It’s not an accident that dirt roads end up with deep ruts on them,
that moguls on hills get steeper
and that we find ourselves slipping back into
the very things that exhaust us at work.
Once the pattern starts to be grooved, we repeat it,
which only makes the groove ever deeper.
– Seth Godin, The ruts
Proposals are notorious for being exhausting, even for burning people out. So, why don’t we just do things differently?

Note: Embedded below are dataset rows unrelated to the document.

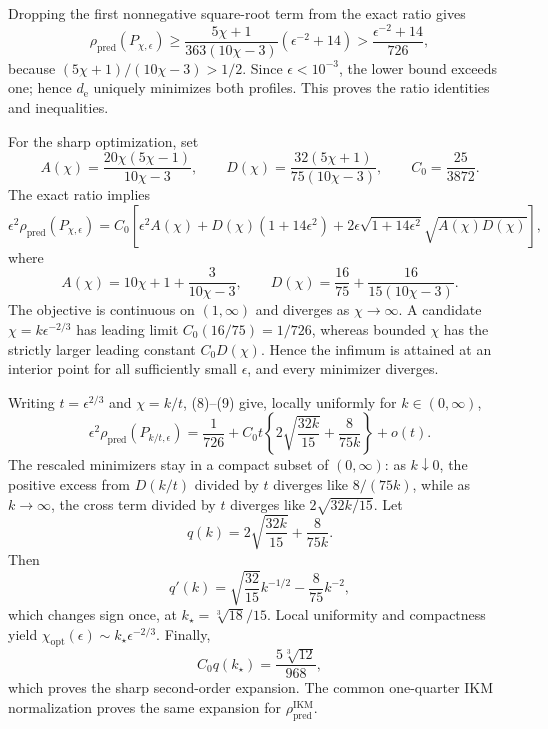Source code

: Dropping the first nonnegative square-root term from the exact ratio gives
\[
 \rho_{\mathrm{pred}}(P_{\chi,\epsilon})
 \ge \frac{5\chi+1}{363(10\chi-3)}(\epsilon^{-2}+14)
 >\frac{\epsilon^{-2}+14}{726}, \tag{7}
\]
because \((5\chi+1)/(10\chi-3)>1/2\). Since \(\epsilon<10^{-3}\), the lower bound exceeds one; hence \(d_{\mathrm e}\) uniquely minimizes both profiles. This proves the ratio identities and inequalities.

For the sharp optimization, set
\[
 A(\chi)=\frac{20\chi(5\chi-1)}{10\chi-3},
 \qquad
 D(\chi)=\frac{32(5\chi+1)}{75(10\chi-3)},
 \qquad C_0=\frac{25}{3872}.
\]
The exact ratio implies
\[
 \epsilon^2\rho_{\mathrm{pred}}(P_{\chi,\epsilon})
 =C_0\left[\epsilon^2A(\chi)+D(\chi)(1+14\epsilon^2)
 +2\epsilon\sqrt{1+14\epsilon^2}\sqrt{A(\chi)D(\chi)}\right], \tag{8}
\]
where
\[
 A(\chi)=10\chi+1+\frac3{10\chi-3},
 \qquad
 D(\chi)=\frac{16}{75}+\frac{16}{15(10\chi-3)}. \tag{9}
\]
The objective is continuous on \((1,\infty)\) and diverges as \(\chi\to\infty\). A candidate \(\chi=k\epsilon^{-2/3}\) has leading limit \(C_0(16/75)=1/726\), whereas bounded \(\chi\) has the strictly larger leading constant \(C_0D(\chi)\). Hence the infimum is attained at an interior point for all sufficiently small \(\epsilon\), and every minimizer diverges.

Writing \(t=\epsilon^{2/3}\) and \(\chi=k/t\), (8)--(9) give, locally uniformly for \(k\in(0,\infty)\),
\[
 \epsilon^2\rho_{\mathrm{pred}}(P_{k/t,\epsilon})
 =\frac1{726}+C_0t\left\{2\sqrt{\frac{32k}{15}}+\frac8{75k}\right\}+o(t). \tag{10}
\]
The rescaled minimizers stay in a compact subset of \((0,\infty)\): as \(k\downarrow0\), the positive excess from \(D(k/t)\) divided by \(t\) diverges like \(8/(75k)\), while as \(k\to\infty\), the cross term divided by \(t\) diverges like \(2\sqrt{32k/15}\). Let
\[
 q(k)=2\sqrt{\frac{32k}{15}}+\frac8{75k}.
\]
Then
\[
 q'(k)=\sqrt{\frac{32}{15}}k^{-1/2}-\frac8{75}k^{-2},
\]
which changes sign once, at \(k_\star=\sqrt[3]{18}/15\). Local uniformity and compactness yield \(\chi_{\mathrm{opt}}(\epsilon)\sim k_\star\epsilon^{-2/3}\). Finally,
\[
 C_0q(k_\star)=\frac{5\sqrt[3]{12}}{968},
\]
which proves the sharp second-order expansion. The common one-quarter IKM normalization proves the same expansion for \(\rho_{\mathrm{pred}}^{\mathrm{IKM}}\).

Habits are habits because in many ways,
they’re simply easier in the moment.
A new year is as good a time as anyway to revisit our bidding ruts. To smooth off some of those proposal-team moguls. To stop slipping back into the very things that exhaust just because we’re too tired to do anything else. To form some new habits:
- To limit hours of work for proposal teams and to enforce the limits
- To set standards for presentation quality that are suitable for a one-off sales proposal, as opposed to a coffee-table photo book
- To include repair time (aka management reserve) in our schedules
- To train proposal workers outside the process, and to brief them properly inside it
- To rotate proposal work among all technical and marketing and communications and administrative staff
- To gather statistics and stories and kudos every week, rather than after the RFP hits the street
Touchy-feely types tell us to stay in the moment. For appreciating the world’s wonder, I couldn’t agree more. For managing proposals, I couldn’t agree less.